In his essential book Step Right Up! I’m Gonna Scare The Pants Off America, Castle didn’t devote much time to his  Katzman Westerns, though he had nothing but praise for Katzman as a showman. By this time, Castle was a solid contract director — and he certainly knew his way around Hollywood locations like Melody Ranch and Walker Ranch. He wrote of this period of his career, “I was now on another treadmill, turning out a full-length feature every month.” He was still four years away from his independent breakthrough with Macabre (1958).

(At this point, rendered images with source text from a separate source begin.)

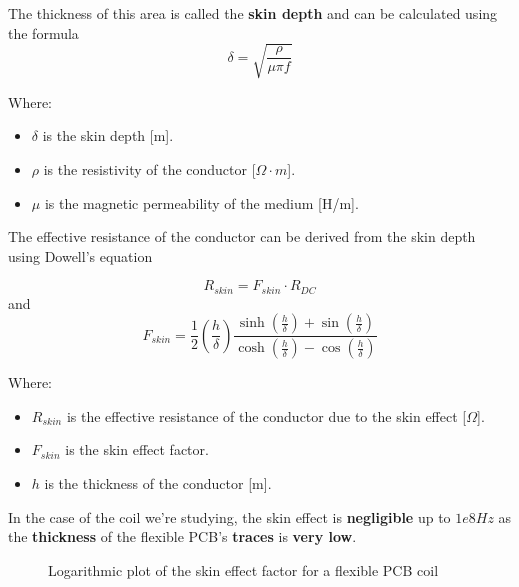 \begin{itemize}
    The thickness of this area is called the \textbf{skin depth} and can be calculated using the formula
    \begin{equation}
        \delta = \sqrt{\frac{\rho}{\mu \pi f}}
    \end{equation}
            
    Where:
    \begin{itemize}
        \item \( \delta \) is the skin depth [m].
        \item \( \rho \) is the resistivity of the conductor [\(\Omega \cdot m\)].
        \item \( \mu \) is the magnetic permeability of the medium [H/m].
    \end{itemize}
    
    \begin{samepage}
        The effective resistance of the conductor can be derived from the skin depth using Dowell's equation \cite{AC_res_coils}
        \nopagebreak

        \begin{equation}
            R_{skin} = F_{skin} \cdot R_{DC}
        \end{equation}
        and
        \begin{equation}
            F_{skin} = \frac{1}{2} (\frac{h}{\delta}) \frac{\sinh(\frac{h}{\delta}) + \sin(\frac{h}{\delta})}{\cosh(\frac{h}{\delta}) - \cos(\frac{h}{\delta})}
        \end{equation}

        Where:
        \begin{itemize}
            \item \( R_{skin} \) is the effective resistance of the conductor due to the skin effect [\(\Omega\)].
            \item \( F_{skin} \) is the skin effect factor.
            \item \( h \) is the thickness of the conductor [m].
        \end{itemize}
    \end{samepage}

    \begin{samepage}
        In the case of the coil we're studying, the skin effect is \textbf{negligible} up to $1e8 Hz$ as the \textbf{thickness} of the flexible PCB's \textbf{traces} is \textbf{very low}.
        \nopagebreak

        \begin{figure}[H]
            \centering
            
            \caption[Fskin of Flexar]{Logarithmic plot of the skin effect factor for a flexible PCB coil}
            \label{fig:Fskin of Flexar}
        \end{figure}
        \nopagebreak
    

\end{samepage}
\end{itemize}
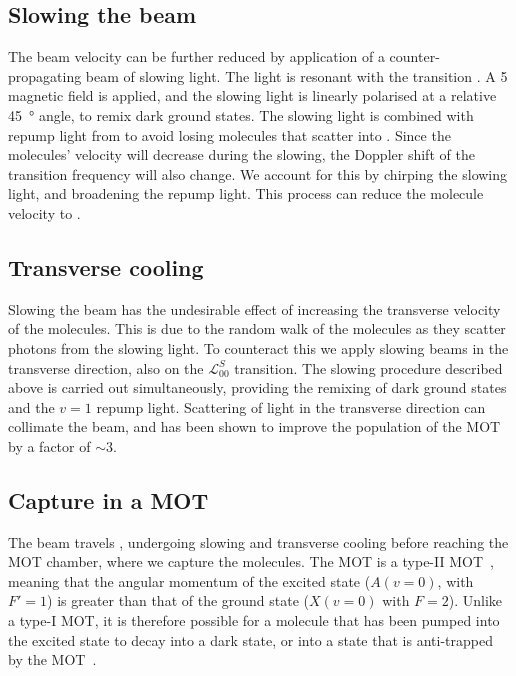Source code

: \subsection*{Slowing the beam}

The beam velocity can be further reduced by application of a counter-propagating
beam of slowing light. The light is resonant with the  transition . A \SI{5}{\gauss} magnetic field is
applied, and the slowing light is linearly polarised at a relative
\SI{45}{\degree} angle, to remix dark ground states. The slowing light is
combined with repump light from 
to avoid losing molecules that scatter into . Since the molecules'
velocity will decrease during the slowing, the Doppler shift of the transition
frequency will also change. We account for this by chirping the slowing light,
and broadening the repump light. This process can reduce the molecule velocity
to .

\subsection*{Transverse cooling}

Slowing the beam has the undesirable effect of increasing the transverse
velocity of the molecules. This is due to the random walk of the molecules as
they scatter photons from the slowing light. To counteract this we apply
slowing beams in the transverse direction, also on the $\mathcal{L}_{00}^S$
transition. The slowing procedure described above is carried out
simultaneously, providing the remixing of dark ground states and the $v=1$
repump light.
%
Scattering of light in the transverse direction can collimate the beam, and has
been shown to improve the population of the MOT by a factor of $\sim3$. 

\subsection*{Capture in a MOT}

The \CaF{} beam travels , undergoing slowing and transverse
cooling before reaching the MOT chamber, where we capture the molecules. The
\CaF{} MOT is a type-II MOT~\cite{}, meaning that the angular momentum of the
excited state ($A(v=0)$, with $F'=1$) is greater than that of the ground state
($X(v=0)$ with $F=2$). Unlike a type-I MOT, it is therefore possible for a
molecule that has been pumped into the excited state to decay into a dark
state, or into a state that is anti-trapped by the MOT~\cite{}.

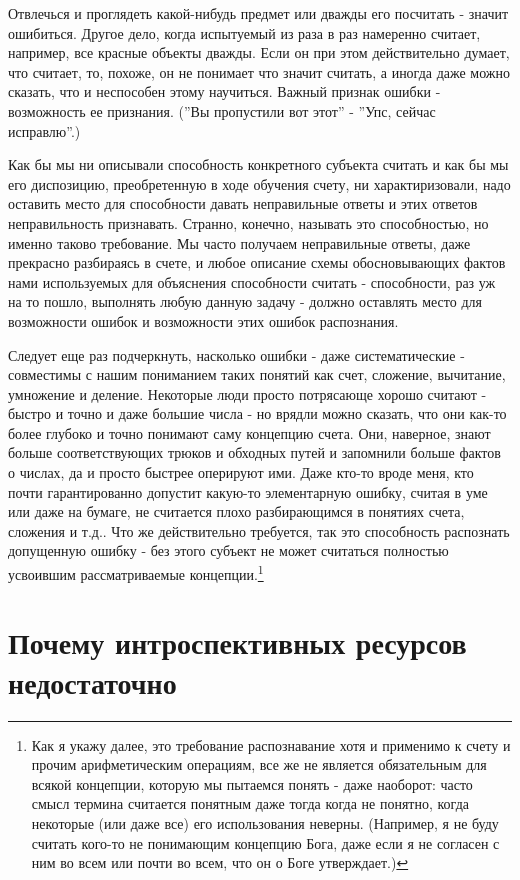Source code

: \documentclass[12pt]{book}
\begin{document}
Отвлечься и проглядеть какой-нибудь предмет или дважды его посчитать - значит ошибиться. Другое дело, когда испытуемый из раза в раз намеренно считает, например, все красные объекты дважды. Если он при этом действительно думает, что считает, то, похоже, он не понимает что значит считать, а иногда даже можно сказать, что и неспособен этому научиться. Важный признак ошибки - возможность ее признания. (''Вы пропустили вот этот'' - ''Упс, сейчас исправлю''.)

Как бы мы ни описывали способность конкретного субъекта считать и как бы мы его диспозицию, преобретенную в ходе обучения счету, ни характиризовали, надо оставить место для способности давать неправильные ответы и этих ответов неправильность признавать. Странно, конечно, называть это способностью, но именно таково требование. Мы часто получаем неправильные ответы, даже прекрасно разбираясь в счете, и любое описание схемы обосновывающих фактов нами используемых для объяснения способности считать - способности, раз уж на то пошло, выполнять любую данную задачу - должно оставлять место для возможности ошибок и возможности этих ошибок распознания.

Следует еще раз подчеркнуть, насколько ошибки - даже систематические - совместимы с нашим пониманием таких понятий как счет, сложение, вычитание, умножение и деление. Некоторые люди просто потрясающе хорошо считают - быстро и точно и даже большие числа - но врядли можно сказать, что они как-то более глубоко и точно понимают саму концепцию счета. Они, наверное, знают больше соответствующих трюков и обходных путей и запомнили больше фактов о числах, да и просто быстрее оперируют ими. Даже кто-то вроде меня, кто почти гарантированно допустит какую-то элементарную ошибку, считая в уме или даже на бумаге, не считается плохо разбирающимся в понятиях счета, сложения и т.д.. Что же действительно требуется, так это способность распознать допущенную ошибку - без этого субъект не может считаться полностью усвоившим рассматриваемые концепции.\footnote{Как я укажу далее, это требование распознавание хотя и применимо к счету и прочим арифметическим операциям, все же не является обязательным для всякой концепции, которую мы пытаемся понять - даже наоборот: часто смысл термина считается понятным даже тогда когда не понятно, когда некоторые (или даже все) его использования неверны. (Например, я не буду считать кого-то не понимающим концепцию Бога, даже если я не согласен с ним во всем или почти во всем, что он о Боге утверждает.)}

\section{Почему интроспективных ресурсов недостаточно}
\end{document}
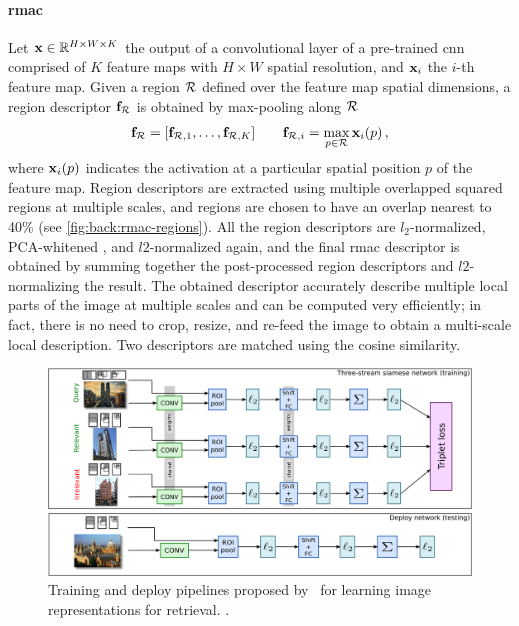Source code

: \paragraph{\acrlong{rmac}}
Let $\mathbf{x} \in \mathbb{R}^{H \times W \times K}$ the output of a convolutional layer of a pre-trained \gls{cnn} comprised of $K$ feature maps with $H \times W$ spatial resolution, and $\mathbf{x}_i$ the $i$-th feature map.
Given a region $\mathcal{R}$ defined over the feature map spatial dimensions, a region descriptor $\mathbf{f}_{\mathcal{R}}$ is obtained by max-pooling along $\mathcal{R}$
\begin{equation} \label{eq:back:rmac-region}
\mathbf{f}_{\mathcal{R}} = [\mathbf{f}_{\mathcal{R},1}, \ldots, \mathbf{f}_{\mathcal{R},K}] \qquad \mathbf{f}_{\mathcal{R},i} = \max_{p \in \mathcal{R}} \mathbf{x}_i(p) \,,
\end{equation}
where $\mathbf{x}_i(p)$ indicates the activation at a particular spatial position $p$ of the feature map.
Region descriptors are extracted using multiple overlapped squared regions at multiple scales, and regions are chosen to have an overlap nearest to 40\% (see \ref{fig:back:rmac-regions}).
All the region descriptors are $l_2$-normalized, PCA-whitened%
, and $l2$-normalized again, and the final \gls{rmac} descriptor is obtained by summing together the post-processed region descriptors and $l2$-normalizing the result.
The obtained descriptor accurately describe multiple local parts of the image at multiple scales and can be computed very efficiently;
in fact, there is no need to crop, resize, and re-feed the image to obtain a multi-scale local description.
Two descriptors are matched using the cosine similarity.

\begin{figure}
    \centering
    \includegraphics[width=\linewidth]{rmac-trained}
    \caption{Training and deploy pipelines proposed by~\citet{gordo2016deep,gordo2017end} for learning image representations for retrieval. .}
    \label{fig:back:rmac-trained}
\end{figure}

Law vs Billy Brady Griffith

Castle keeps The Law Vs. Billy The Kid moving at a good clip and gets pretty good performances from his cast. His direction is efficient and assured, even if he was cranking out pictures like sausages. There are no frills, no 3D, no floating skeleton, no Coward’s Corner. It doesn’t need them. The Law Vs. Billy The Kid stands as another a good example of a middle-budget Columbia 50s Western. It was made fast and lean — remember, it was produced by Sam Katzman’s unit. But the pros, craftsmen and artists who made the film work wonders. One of these craftsmen would be Director of Photography Henry Freulich — who spent the bulk of his career at Columbia, shooting everything from Three Stooges shorts to The Durango Kid pictures to the Blondie movies to a slew of William Castle films. (He deserves a plaque here in the Roan house.) Freulich gives Castle’s Technicolor Westerns a bright, crisp look, and I really like the way he used the then-new 1.85 aspect ratio.

* In 1997, the Writers Guild of America restored Bernard’s credit for The Law Vs. Billy The Kid.